-------- Data for processing --------

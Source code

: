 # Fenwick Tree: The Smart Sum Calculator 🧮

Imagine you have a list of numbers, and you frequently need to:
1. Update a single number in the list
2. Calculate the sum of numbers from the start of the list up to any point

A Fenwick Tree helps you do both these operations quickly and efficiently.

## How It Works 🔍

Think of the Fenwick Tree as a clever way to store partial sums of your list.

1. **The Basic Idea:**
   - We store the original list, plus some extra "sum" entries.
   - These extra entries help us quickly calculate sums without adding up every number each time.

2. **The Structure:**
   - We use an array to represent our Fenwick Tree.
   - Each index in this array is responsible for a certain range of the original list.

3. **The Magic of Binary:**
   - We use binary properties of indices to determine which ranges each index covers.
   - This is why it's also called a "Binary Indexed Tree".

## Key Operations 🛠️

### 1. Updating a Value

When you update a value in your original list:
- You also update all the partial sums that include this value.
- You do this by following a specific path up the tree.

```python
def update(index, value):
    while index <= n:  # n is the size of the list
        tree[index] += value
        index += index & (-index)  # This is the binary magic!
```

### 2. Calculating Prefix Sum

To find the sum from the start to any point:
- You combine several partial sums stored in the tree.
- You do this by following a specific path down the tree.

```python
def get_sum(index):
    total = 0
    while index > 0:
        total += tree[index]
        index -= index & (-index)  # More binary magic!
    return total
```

--------

Go through the listing above and copy each line that contains "array".

   - We use an array to represent our Fenwick Tree.
   - Each index in this array is responsible for a certain range of the original list.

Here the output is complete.